Ocwen completed the Acquisition in order to expand its Servicing segment. The Acquisition resulted in the acquisition by Ocwen of a servicing portfolio of approximately 245,000 primarily non-prime residential mortgage loans with approximately $38.6 billion in unpaid principal balance and the servicing platform of Litton Loan Servicing Business based in Houston, Texas, Dallas, Texas and Atlanta, Georgia.
The base purchase price for the Acquisition was $247.2 million, which was paid in cash by Ocwen at closing. In addition, Ocwen repaid at closing Litton’s $2.4 billion outstanding debt on an existing servicing advance financing facility provided by an affiliate of the Seller and entered into to a new advance financing facility under which it borrowed $2.1 billion from the Seller. On September 1, 2011, Ocwen and certain of its subsidiaries also entered into a $575 million senior secured term loan facility agreement to fund the base purchase price and the amount of the repayment of Litton’s advance financing facility debt in excess of the proceeds from the new advance financing facility. Additional details of the senior secured term loan are provided below.
The purchase price was based in part on estimated closing-date measurements specified in the purchase agreement between Ocwen and Seller dated June 6, 2011 and may be further adjusted as these estimated closing-date measurements are finalized.
Borrowings under the senior secured term loan facility are net of an original issue discount of $11,500, which is being amortized over the life of the loan. Borrowings under the facility bear interest at a rate elected by Ocwen equal to 1-Month LIBOR plus an applicable margin of 5.50% with a 1-Month LIBOR floor of 1.50%. Ocwen is required to prepay the principal amount of the term loans in consecutive quarterly installments of $14,375 commencing September 30, 2011, with the balance of the term loans becoming due on September 1, 2016.
Under the new advance financing facility with the Seller, Ocwen was able to finance 85% of the servicing advances acquired in the Acquisition and may continue to finance up to 85% of future servicing advances related to mortgage loans underlying the acquired servicing portfolio. Borrowings under this facility are collateralized solely by the related servicing advances and bear interest at a fixed rate of 3.3875%. On each semiannual anniversary of the closing date of the Acquisition, the maximum amount of the facility is reduced to a specified percentage of the original borrowing amount: 89% at March 1, 2012; 77% at September 1, 2012, 66% at March 1, 2013 and 55% at September 1, 2013. The termination date for the facility is September 1, 2013.
For accounting purposes, Ocwen has treated the Acquisition as a purchase of a business pursuant to FASB Accounting Standards Codification 805, “Business Combinations” which requires, among other things, the assets acquired and liabilities assumed be recognized at their fair values as of the acquisition date using the acquisition method.

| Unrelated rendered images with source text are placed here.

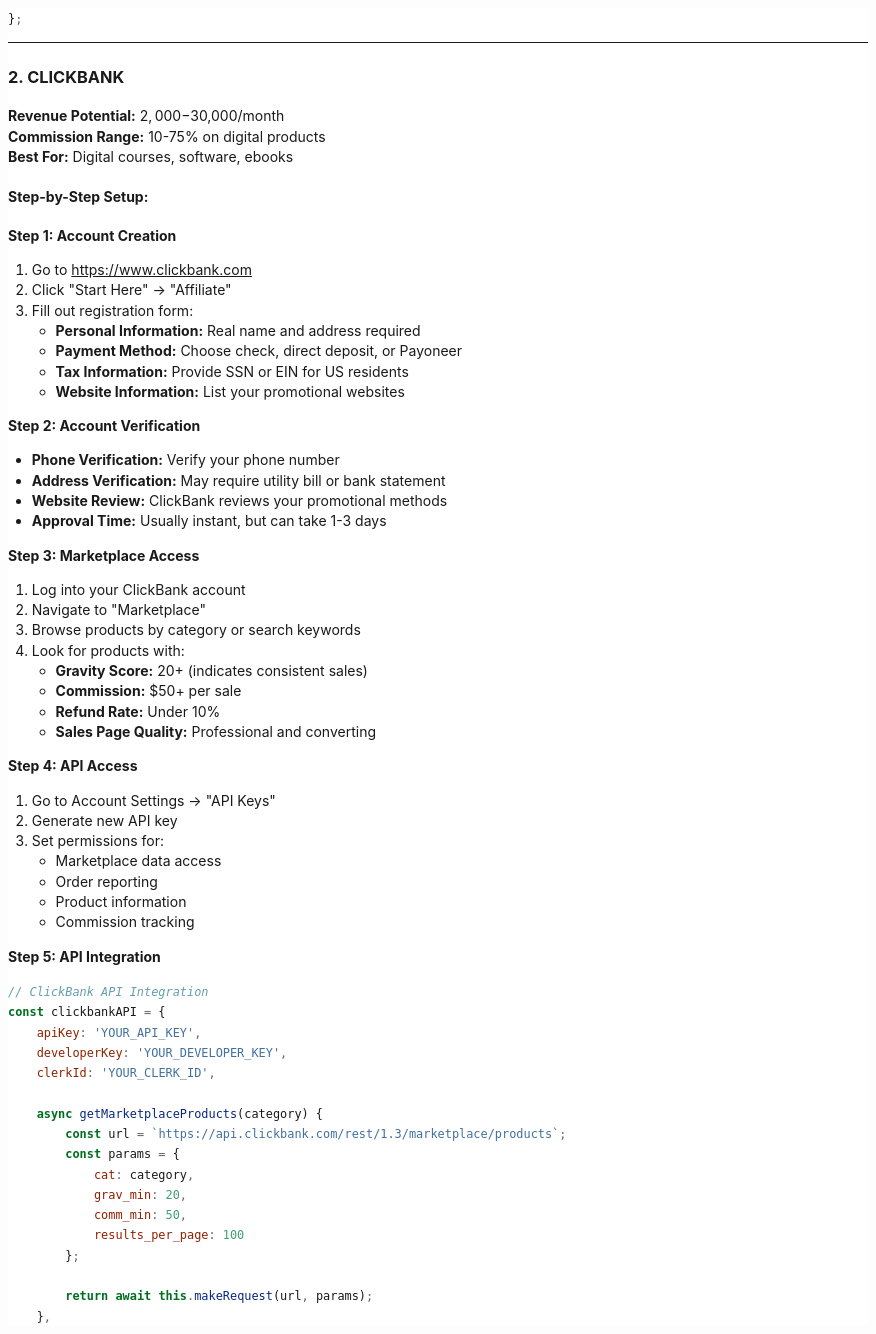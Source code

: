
 ```javascript
};
```

---

### **2. CLICKBANK**
**Revenue Potential:** $2,000-$30,000/month  
**Commission Range:** 10-75% on digital products  
**Best For:** Digital courses, software, ebooks  

#### **Step-by-Step Setup:**

**Step 1: Account Creation**
1. Go to https://www.clickbank.com
2. Click "Start Here" → "Affiliate"
3. Fill out registration form:
   - **Personal Information:** Real name and address required
   - **Payment Method:** Choose check, direct deposit, or Payoneer
   - **Tax Information:** Provide SSN or EIN for US residents
   - **Website Information:** List your promotional websites

**Step 2: Account Verification**
- **Phone Verification:** Verify your phone number
- **Address Verification:** May require utility bill or bank statement
- **Website Review:** ClickBank reviews your promotional methods
- **Approval Time:** Usually instant, but can take 1-3 days

**Step 3: Marketplace Access**
1. Log into your ClickBank account
2. Navigate to "Marketplace"
3. Browse products by category or search keywords
4. Look for products with:
   - **Gravity Score:** 20+ (indicates consistent sales)
   - **Commission:** $50+ per sale
   - **Refund Rate:** Under 10%
   - **Sales Page Quality:** Professional and converting

**Step 4: API Access**
1. Go to Account Settings → "API Keys"
2. Generate new API key
3. Set permissions for:
   - Marketplace data access
   - Order reporting
   - Product information
   - Commission tracking

**Step 5: API Integration**
```javascript
// ClickBank API Integration
const clickbankAPI = {
    apiKey: 'YOUR_API_KEY',
    developerKey: 'YOUR_DEVELOPER_KEY',
    clerkId: 'YOUR_CLERK_ID',
    
    async getMarketplaceProducts(category) {
        const url = `https://api.clickbank.com/rest/1.3/marketplace/products`;
        const params = {
            cat: category,
            grav_min: 20,
            comm_min: 50,
            results_per_page: 100
        };
        
        return await this.makeRequest(url, params);
    },
```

The Acquisition is treated as an asset purchase for U.S. tax purposes. We expect the opening tax basis for the acquired assets and liabilities to be the fair value.

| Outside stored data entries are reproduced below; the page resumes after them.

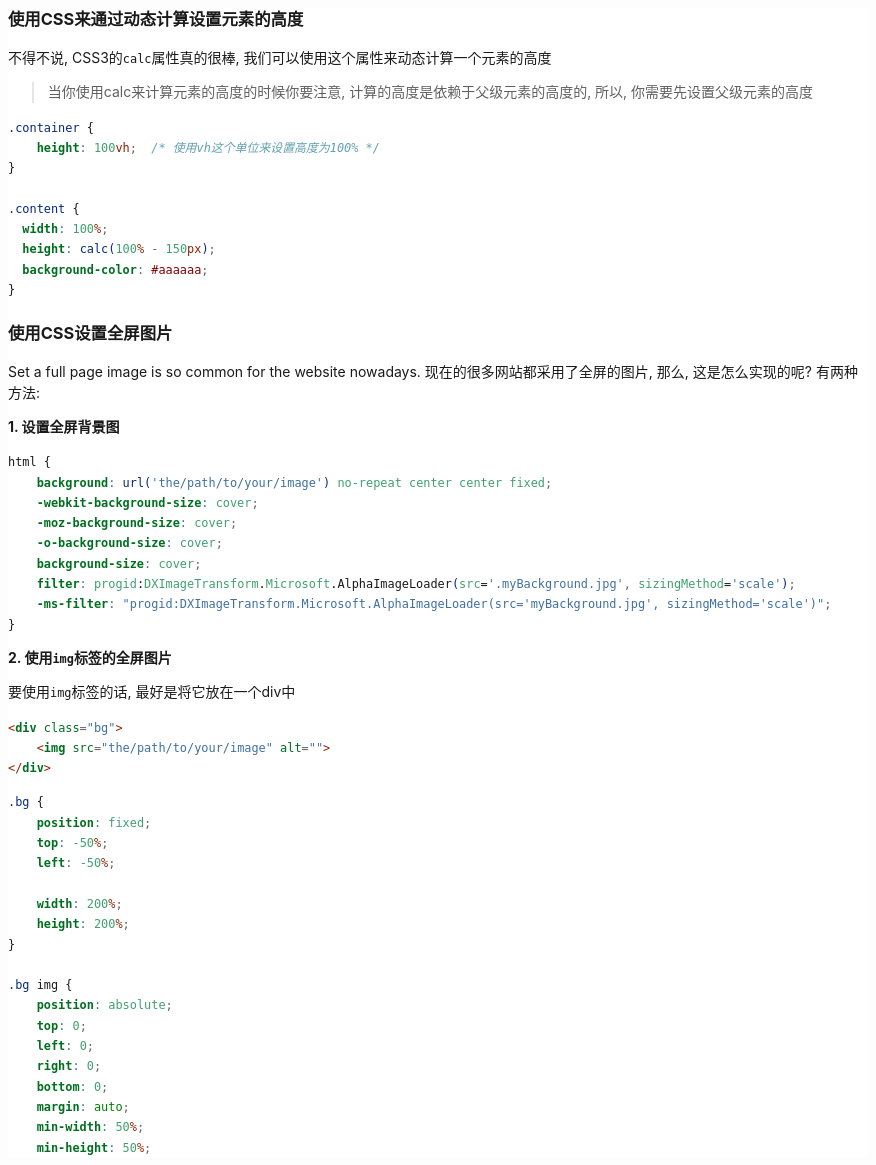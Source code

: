 ### 使用CSS来通过动态计算设置元素的高度

不得不说, CSS3的`calc`属性真的很棒, 我们可以使用这个属性来动态计算一个元素的高度

> 当你使用calc来计算元素的高度的时候你要注意, 计算的高度是依赖于父级元素的高度的, 所以, 你需要先设置父级元素的高度

```css
.container {
    height: 100vh;  /* 使用vh这个单位来设置高度为100% */
}

.content {
  width: 100%;  
  height: calc(100% - 150px);
  background-color: #aaaaaa;
}
```

### 使用CSS设置全屏图片

Set a full page image is so common for the website nowadays.
现在的很多网站都采用了全屏的图片, 那么, 这是怎么实现的呢? 有两种方法:

**1. 设置全屏背景图**

```css
html {
    background: url('the/path/to/your/image') no-repeat center center fixed;
    -webkit-background-size: cover;
    -moz-background-size: cover;
    -o-background-size: cover;
    background-size: cover;
    filter: progid:DXImageTransform.Microsoft.AlphaImageLoader(src='.myBackground.jpg', sizingMethod='scale');
    -ms-filter: "progid:DXImageTransform.Microsoft.AlphaImageLoader(src='myBackground.jpg', sizingMethod='scale')";
}
```

**2. 使用`img`标签的全屏图片**

要使用`img`标签的话, 最好是将它放在一个div中

```html
<div class="bg">
	<img src="the/path/to/your/image" alt="">
</div>
```

```css
.bg {
	position: fixed;
	top: -50%;
	left: -50%;

	width: 200%;
	height: 200%;
}

.bg img {
	position: absolute;
	top: 0;
	left: 0;
	right: 0;
	bottom: 0;
	margin: auto;
	min-width: 50%;
	min-height: 50%;
```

The unaudited pro forma combined financial statements reflect adjustments to conform the results of Litton Loan Servicing Business to the accounting policies of Ocwen with regard to the timing of servicing revenue recognition and the subsequent measurement of mortgage servicing rights (MSRs).
Litton Loan Servicing Business recognized servicing fees when the fees were earned, which it generally considered to be the period during which the services were provided. Ocwen generally considers servicing fees to be earned when the borrowers’ payments are collected and recognizes servicing fees at that time.
Litton Loan Servicing Business accounted for its MSRs using the fair value measurement method with changes in fair value reported in the statement of operations as an adjustment to Servicing and subservicing fees. Ocwen accounts for all classes of its MSRs using the amortization method.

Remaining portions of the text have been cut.